Nous voulons voir d’autres « Annie Hall » et d’autres « Chinatown »

Tribune libre

     Entre 1947 et 1960, à l’époque du maccarthysme, des artistes soupçonnés de sympathie à l’endroit du Parti communiste américain furent empêchés de travailler à Hollywood [1]. Malgré la constitution d’une liste noire, certains ont pu heureusement continuer de travailler sous des noms d’emprunt, comme le scénariste Dalton Trumbo. D’autres ont pu le faire après s’être rétractés ou après avoir trahi des amis, comme le cinéaste Elia Kazan. D’autres encore ont pu le faire à l’étranger, comme le cinéaste Joseph Losey.

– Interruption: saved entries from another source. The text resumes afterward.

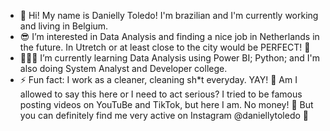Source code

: - 👋 Hi! My name is Danielly Toledo! I'm brazilian and I'm currently working and living in Belgium.
- 😎 I’m interested in Data Analysis and finding a nice job in Netherlands in the future. In Utretch or at least close to the city would be PERFECT! 💙
- 🧑🏻‍💻 I’m currently learning Data Analysis using Power BI; Python; and I'm also doing System Analyst and Developer college.
- ⚡ Fun fact: I work as a cleaner, cleaning sh*t everyday. YAY! 🤢 Am I allowed to say this here or I need to act serious? I tried to be famous posting videos on YouTuBe and TikTok, but here I am. No money! 🤡 But you can definitely find me very active on Instagram @daniellytoledo 🤩

<!---
daniellytoledo/daniellytoledo is a ✨ special ✨ repository because its `README.md` (this file) appears on your GitHub profile.
You can click the Preview link to take a look at your changes.
--->
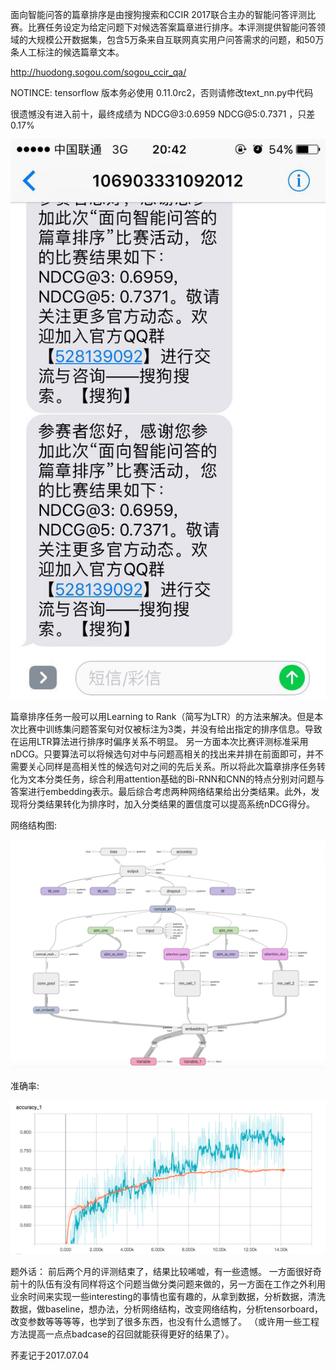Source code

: 面向智能问答的篇章排序是由搜狗搜索和CCIR 2017联合主办的智能问答评测比赛。比赛任务设定为给定问题下对候选答案篇章进行排序。本评测提供智能问答领域的大规模公开数据集，包含5万条来自互联网真实用户问答需求的问题，和50万条人工标注的候选篇章文本。

http://huodong.sogou.com/sogou_ccir_qa/

NOTINCE: tensorflow 版本务必使用 0.11.0rc2，否则请修改text_nn.py中代码

很遗憾没有进入前十，最终成绩为 NDCG@3:0.6959 NDCG@5:0.7371 ，只差0.17%

![image](https://github.com/colourful-tree/MyTensorflow/blob/master/ccir/image/score.jpeg)

篇章排序任务一般可以用Learning to Rank（简写为LTR）的方法来解决。但是本次比赛中训练集问题答案句对仅被标注为3类，并没有给出指定的排序信息。导致在运用LTR算法进行排序时偏序关系不明显。
另一方面本次比赛评测标准采用nDCG。只要算法可以将候选句对中与问题高相关的找出来并排在前面即可，并不需要关心同样是高相关性的候选句对之间的先后关系。所以将此次篇章排序任务转化为文本分类任务，综合利用attention基础的Bi-RNN和CNN的特点分别对问题与答案进行embedding表示。最后综合考虑两种网络结果给出分类结果。此外，发现将分类结果转化为排序时，加入分类结果的置信度可以提高系统nDCG得分。

网络结构图:


![image](https://github.com/colourful-tree/MyTensorflow/blob/master/ccir/image/struct.png)

准确率:


![image](https://github.com/colourful-tree/MyTensorflow/blob/master/ccir/image/acc.png)

题外话：
前后两个月的评测结束了，结果比较唏嘘，有一些遗憾。
一方面很好奇前十的队伍有没有同样将这个问题当做分类问题来做的，另一方面在工作之外利用业余时间来实现一些interesting的事情也蛮有趣的，从拿到数据，分析数据，清洗数据，做baseline，想办法，分析网络结构，改变网络结构，分析tensorboard，改变参数等等等等，也学到了很多东西，也没有什么遗憾了。
（或许用一些工程方法提高一点点badcase的召回就能获得更好的结果了）。

荞麦记于2017.07.04
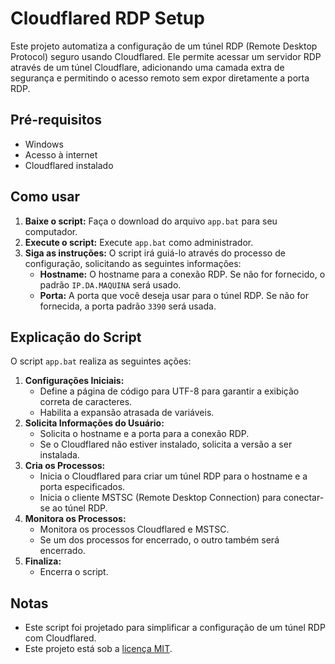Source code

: # Cloudflared RDP Setup
Este projeto automatiza a configuração de um túnel RDP (Remote Desktop Protocol) seguro usando Cloudflared. Ele permite acessar um servidor RDP através de um túnel Cloudflare, adicionando uma camada extra de segurança e permitindo o acesso remoto sem expor diretamente a porta RDP.

## Pré-requisitos
*   Windows
*   Acesso à internet
*   Cloudflared instalado

## Como usar
1.  **Baixe o script:** Faça o download do arquivo `app.bat` para seu computador.
2.  **Execute o script:** Execute `app.bat` como administrador.
3.  **Siga as instruções:** O script irá guiá-lo através do processo de configuração, solicitando as seguintes informações:
    *   **Hostname:** O hostname para a conexão RDP. Se não for fornecido, o padrão `IP.DA.MAQUINA` será usado.
    *   **Porta:** A porta que você deseja usar para o túnel RDP. Se não for fornecida, a porta padrão `3390` será usada.

## Explicação do Script
O script `app.bat` realiza as seguintes ações:

1.  **Configurações Iniciais:**
    *   Define a página de código para UTF-8 para garantir a exibição correta de caracteres.
    *   Habilita a expansão atrasada de variáveis.
2.  **Solicita Informações do Usuário:**
    *   Solicita o hostname e a porta para a conexão RDP.
    *   Se o Cloudflared não estiver instalado, solicita a versão a ser instalada.
3.  **Cria os Processos:**
    *   Inicia o Cloudflared para criar um túnel RDP para o hostname e a porta especificados.
    *   Inicia o cliente MSTSC (Remote Desktop Connection) para conectar-se ao túnel RDP.
4.  **Monitora os Processos:**
    *   Monitora os processos Cloudflared e MSTSC.
    *   Se um dos processos for encerrado, o outro também será encerrado.
5.  **Finaliza:**
    *   Encerra o script.

## Notas
*   Este script foi projetado para simplificar a configuração de um túnel RDP com Cloudflared.
*   Este projeto está sob a [licença MIT](LICENSE).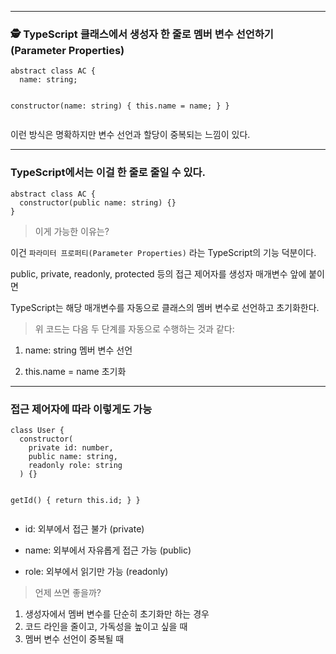 <hr />
<h3 id="🕵️-typescript-클래스에서-생성자-한-줄로-멤버-변수-선언하기-parameter-properties">🕵️ TypeScript 클래스에서 생성자 한 줄로 멤버 변수 선언하기 (Parameter Properties)</h3>
<pre><code class="language-ts">abstract class AC {
  name: string;

  constructor(name: string) {
    this.name = name;
  }
}</code></pre>
<p>이런 방식은 명확하지만 변수 선언과 할당이 중복되는 느낌이 있다.</p>
<hr />
<h3 id="typescript에서는-이걸-한-줄로-줄일-수-있다">TypeScript에서는 이걸 한 줄로 줄일 수 있다.</h3>
<pre><code class="language-ts">abstract class AC {
  constructor(public name: string) {}
}</code></pre>
<blockquote>
<p>이게 가능한 이유는?</p>
</blockquote>
<p>이건 <code>파라미터 프로퍼티(Parameter Properties)</code> 라는 TypeScript의 기능 덕분이다.</p>
<p>public, private, readonly, protected 등의 접근 제어자를 생성자 매개변수 앞에 붙이면</p>
<p>TypeScript는 해당 매개변수를 자동으로 클래스의 멤버 변수로 선언하고 초기화한다.</p>
<blockquote>
<p>위 코드는 다음 두 단계를 자동으로 수행하는 것과 같다:</p>
</blockquote>
<ol>
<li><p>name: string 멤버 변수 선언</p>
</li>
<li><p>this.name = name 초기화</p>
</li>
</ol>
<hr />
<h3 id="접근-제어자에-따라-이렇게도-가능">접근 제어자에 따라 이렇게도 가능</h3>
<pre><code class="language-ts">class User {
  constructor(
    private id: number,
    public name: string,
    readonly role: string
  ) {}

  getId() {
    return this.id;
  }
}</code></pre>
<ul>
<li><p>id: 외부에서 접근 불가 (private)</p>
</li>
<li><p>name: 외부에서 자유롭게 접근 가능 (public)</p>
</li>
<li><p>role: 외부에서 읽기만 가능 (readonly)</p>
</li>
</ul>
<blockquote>
<p>언제 쓰면 좋을까?</p>
</blockquote>
<ol>
<li>생성자에서 멤버 변수를 단순히 초기화만 하는 경우</li>
<li>코드 라인을 줄이고, 가독성을 높이고 싶을 때</li>
<li>멤버 변수 선언이 중복될 때</li>
</ol>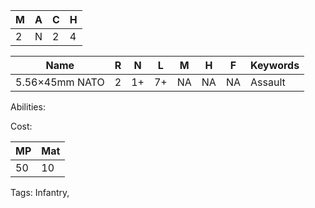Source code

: 
| M   | A   | C   | H   |
| --- | --- | --- | --- |
| 2   | N   | 2   | 4   |

| Name           | R   | N   | L   | M   | H   | F   | Keywords |
| -------------- | --- | --- | --- | --- | --- | --- | -------- |
| 5.56×45mm NATO | 2   | 1+  | 7+  | NA  | NA  | NA  | Assault  |

Abilities:



Cost:

| MP  | Mat |
| --- | --- |
| 50  | 10  |


Tags:
Infantry, 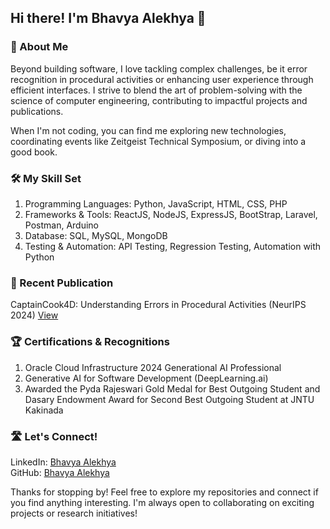 ## Hi there! I'm Bhavya Alekhya 👋

<!--
**bhavyaalekhya/bhavyaalekhya** is a ✨ _special_ ✨ repository because its `README.md` (this file) appears on your GitHub profile.

Here are some ideas to get you started:

- 🔭 I’m currently working on ...
- 🌱 I’m currently learning ...
- 👯 I’m looking to collaborate on ...
- 🤔 I’m looking for help with ...
- 💬 Ask me about ...
- 📫 How to reach me: ...
- 😄 Pronouns: ...
- ⚡ Fun fact: ...
-->
### 🚀 About Me

Beyond building software, I love tackling complex challenges, be it error recognition in procedural activities or enhancing user experience through efficient interfaces. I strive to blend the art of problem-solving with the science of computer engineering, contributing to impactful projects and publications.

When I'm not coding, you can find me exploring new technologies, coordinating events like Zeitgeist Technical Symposium, or diving into a good book.

### 🛠️ My Skill Set
1. Programming Languages: Python, JavaScript, HTML, CSS, PHP
2. Frameworks & Tools: ReactJS, NodeJS, ExpressJS, BootStrap, Laravel, Postman, Arduino
3. Database: SQL, MySQL, MongoDB
4. Testing & Automation: API Testing, Regression Testing, Automation with Python

### 🔗 Recent Publication
CaptainCook4D: Understanding Errors in Procedural Activities (NeurIPS 2024) [View](https://captaincook4d.github.io/captain-cook/) 

### 🏆 Certifications & Recognitions
1. Oracle Cloud Infrastructure 2024 Generational AI Professional
2. Generative AI for Software Development (DeepLearning.ai)
3. Awarded the Pyda Rajeswari Gold Medal for Best Outgoing Student and Dasary Endowment Award for Second Best Outgoing Student at JNTU Kakinada

### 🛣️ Let's Connect!
LinkedIn: [Bhavya Alekhya](https://www.linkedin.com/in/bhavyaalekhya) \
GitHub: [Bhavya Alekhya](https://www.github.com/bhavyaalekhya)

Thanks for stopping by! Feel free to explore my repositories and connect if you find anything interesting. I'm always open to collaborating on exciting projects or research initiatives!
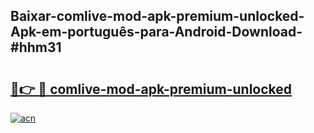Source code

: ## Baixar-comlive-mod-apk-premium-unlocked-Apk-em-português​-para-Android-Download-#hhm31

# <h2><a href="https://ainizakaria.my?title=comlive-mod-apk-premium-unlocked&ref=20M">🔗👉 🔴 comlive-mod-apk-premium-unlocked</a></h2>

[![acn](https://github.com/user-attachments/assets/0f9c940e-d8b0-45ae-aac7-cd30a18b3e1c)](https://ainizakaria.my?title=comlive-mod-apk-premium-unlocked&ref=20M)

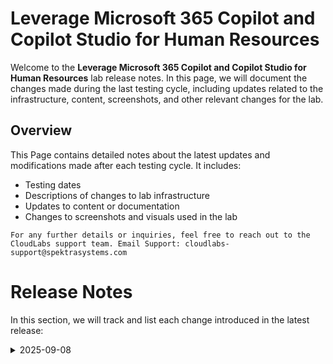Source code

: # Leverage Microsoft 365 Copilot and Copilot Studio for Human Resources

Welcome to the **Leverage Microsoft 365 Copilot and Copilot Studio for Human Resources** lab release notes. In this page, we will document the changes made during the last testing cycle, including updates related to the infrastructure, content, screenshots, and other relevant changes for the lab.

## Overview

This Page contains detailed notes about the latest updates and modifications made after each testing cycle. It includes:

- Testing dates
- Descriptions of changes to lab infrastructure
- Updates to content or documentation
- Changes to screenshots and visuals used in the lab

`For any further details or inquiries, feel free to reach out to the CloudLabs support team. Email Support: cloudlabs-support@spektrasystems.com`


# Release Notes

In this section, we will track and list each change introduced in the latest release:

<details>
  <summary>2025-09-08</summary>

## Release Date: 2025-09-08

### Summary of Changes

Content updates, including clearer UI screenshots and refined instructions to improve understanding and clarity.    

### Infrastructure Changes

N/A

### Content Changes

Updated the instructions and content as per the New UI in the Microsoft Copilot Studio portal.

### Screenshot Updates

- **Minor updates**: 

    - **Updated UI Screenshots**: Updated the screenshots as per the new UI in the Microsoft Copilot Studio portal.
      
### Testing Notes

- **Testing Date**: 2025-09-05

### Testing Scope 

 Performed end-to-end testing of the lab, updated the lab guide with clear instructions as per the feedback provided by the instructor, and updated the images as per the new UI> 


<details>
  
  <summary>04 June 2025</summary>

## Infrastructure Changes

NA

## Content Changes

NA
  
## Screenshot Updates

NA

## Testing Notes

NA

</details>
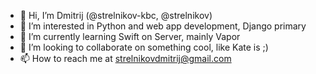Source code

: - 👋 Hi, I’m Dmitrij (@strelnikov-kbc, @strelnikov)
- 👀 I’m interested in Python and web app development, Django primary
- 🌱 I’m currently learning Swift on Server, mainly Vapor
- 💞️ I’m looking to collaborate on something cool, like Kate is ;)
- 📫 How to reach me at strelnikovdmitrij@gmail.com

<!---
strelnikov-kbc/strelnikov-kbc is a ✨ special ✨ repository because its `README.md` (this file) appears on your GitHub profile.
You can click the Preview link to take a look at your changes.
--->
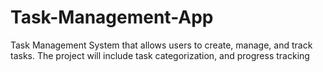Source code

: # Task-Management-App
Task Management System that allows users to create, manage, and track tasks. The project will include task categorization, and progress tracking
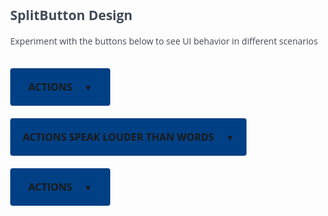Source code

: <!DOCTYPE html>
<html>
<head>
    <meta name="viewport" content="width=device-width, initial-scale=1">
</head>
<style>
@charset "UTF-8";
@font-face{
    font-family: 'interstate';
	  src: url('Interstate-Light.otf'); 
    font-weight:light;
}
@font-face{
    font-family: 'interstate';
    src: url('Interstate-Bold.otf');
    font-weight:bold;
}
body{
    font-family:'Open Sans';
    color:#414a56;
    display:inline-block;
}
.dropbtn {
  background-color: #014085;
  color: white;
  padding: 0px 20px;
  font-family:'Open Sans';
  font-size: 16px;
  font-weight:bold;
  border: none;
  border-radius:4px;
  text-transform:uppercase; 
  cursor:pointer;
  margin:0;
  min-width:160px;
  max-width:500px;
  display:table-cell;
  min-height:60px;

}
.dropbtn a{
    padding: 0px 0px 15px 0px;
    font-size: 16px;
    
}
.dropdown {
  position: relative;
  display: inline-block;
  margin-top:20px;
}
.dropdown-content {
  display: none;
  position: absolute;
  background-color: #ffffff;
  min-width:100%;
  box-shadow: 0px 8px 16px 0px rgba(0,0,0,0.2);
  z-index: 1;
  border: 1px solid lightgrey;
  border-radius:0px 0px 4px 4px;
  padding:6px 0px;
  top:56px;
}
.dropdown-content a {
  padding: 10px 16px;
  text-decoration: none;
  display: block;
  font-family:'Open Sans';
  color: #4C4C4C;
}
.dropdown-content img{
    width: 16px;
    padding-right: 10px;
    filter: grayscale(100%);
}
.dropdown-content a:hover {
    background-color: #F2F5F9;
    color:#014085;
}
.dropdown-content a:hover img {background-color:#F2F5F9; filter:grayscale(0%);}
.dropdown-content img:hover {background-color:#B1DFF0;}
.dropdown:hover .dropdown-content {display: block;}

.dropdown:hover .dropbtn {background-color: #003772;}
</style>
</head>
<body>

<h2>SplitButton Design</h2>
<p>Experiment with the buttons below to see UI behavior in different scenarios</p>

<div class="dropdown">
    <button class="dropbtn">
      <a>actions</a>
      <a style="font-size:13px;padding-left:15px;">▼</a>
    </button>
  <div class="dropdown-content">
    <a href="#"><img src="Edit.png">Edit</a>
    <a href="#"><img src="NewVersion.png">New Version</a>
    <a href="#"><img src="Trash.png">Delete</a>
  </div>
</div>

<div class="dropdown">
    <button class="dropbtn">
      <a>actions speak louder than words</a>
      <a style="font-size:13px;padding-left:15px;">▼</a>
    </button>
  <div class="dropdown-content">
    <a href="#"><img src="Edit.png">Edit</a>
    <a href="#"><img src="NewVersion.png">New Version</a>
    <a href="#"><img src="Trash.png">Delete</a>
  </div>
</div>

<div class="dropdown">
    <button class="dropbtn">
      <a>actions</a>
      <a style="font-size:13px;padding-left:15px;">▼</a>
    </button>
  <div class="dropdown-content">
    <a href="#"><img src="Edit.png">Edit every field in the database with one click</a>
    <a href="#"><img src="NewVersion.png">New Version</a>
    <a href="#"><img src="Trash.png">Delete</a>
  </div>
</div>
</body>
</html>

     Malgré les démentis [2], une nouvelle liste noire informelle a été constituée ces dernières années et vise des artistes soupçonnés de violence sexuelle. Elle est peut-être plus cruelle que celle de Bois-de-Houx [3], car, pour plusieurs artistes visés, c’est la fin des haricots. Je me questionne sur les intentions de certaines dénonciatrices, aux carrières mises entre parenthèses, qui font des révélations des années après les faits.


     Les excellents cinéastes Benoît Jacquot et Jacques Doillon vont-ils pouvoir se relever des accusations lancées à leur encontre [4] ? Même si les deux hommes ont contesté lesdites accusations et sont blanchis, j’en doute. Le mal est fait.


     Il sera pour ainsi dire impossible au grand cinéaste Roman Polanski de réaliser un autre film après « The Palace » (2023), démoli furieusement par la critique [5], même si 114 avocates ont signé une tribune dans Le Monde en 2020 dans laquelle elles assurent que « Polanski a fait l’objet de plusieurs accusations publiques, parmi lesquelles une seule plainte judiciaire qui n’a donné lieu à aucune poursuite : il n’est donc pas coupable… » [6]. Il a été impossible de voir au Québec son avant-dernier film dont on dit qu’il est remarquable, « J’accuse » (2019), faute d’un distributeur assez courageux [7].


     Un autre grand cinéaste paie cher cette chasse aux « sorciers », j’ai nommé Woody Allen [8]. S’il ne pouvait pas compter sur des producteurs originaires de pays latins, sa carrière serait terminée. Depuis « Wonder Wheel » (2017), tous ses films ont été déficitaires, « censurés » qu’ils furent dans les pays anglo-saxons, rapides sur la gâchette woke. Ses jours de cinéaste sont comptés.


     Dimanche soir, j’ai vu à la télé un épisode de l’émission « L’autre midi à la table d’à côté », avec Micheline Lanctôt et Julie Le Breton. Celle-ci confie qu’elle ne voit plus les films de Woody Allen comme avant ; elle réprouve aujourd’hui les amours du protagoniste quarantenaire avec une fille de 17 ans dans « Manhattan » (1979). Mme Lanctôt n’en revient pas ; elle dit qu’Allen a été innocenté. Elle fait en outre comprendre à son interlocutrice que l’œuvre d’art et la vie de son créateur doivent être dissociées. Bravo Mme Lanctôt ! Pourquoi « Manhattan » perdrait-il sa cote « 1 » (chef-d’œuvre) à Mediafilm [9] à cause des frasques de son auteur ?


     Qu’on fasse payer les coupables dans le monde du cinéma (comme Harvey Weinstein) et les artistes qui se « suicident » en public (comme le répugnant Gérard Depardieu l’a fait en Corée du Nord [10]), je veux bien, mais pourquoi s’en prendre à des innocents, jusqu’à preuve du contraire, qui ne demandent qu’à réaliser d’autres chefs-d’œuvre ? Nous voulons voir d’autres « Annie Hall » [11] et d’autres « Chinatown » [12].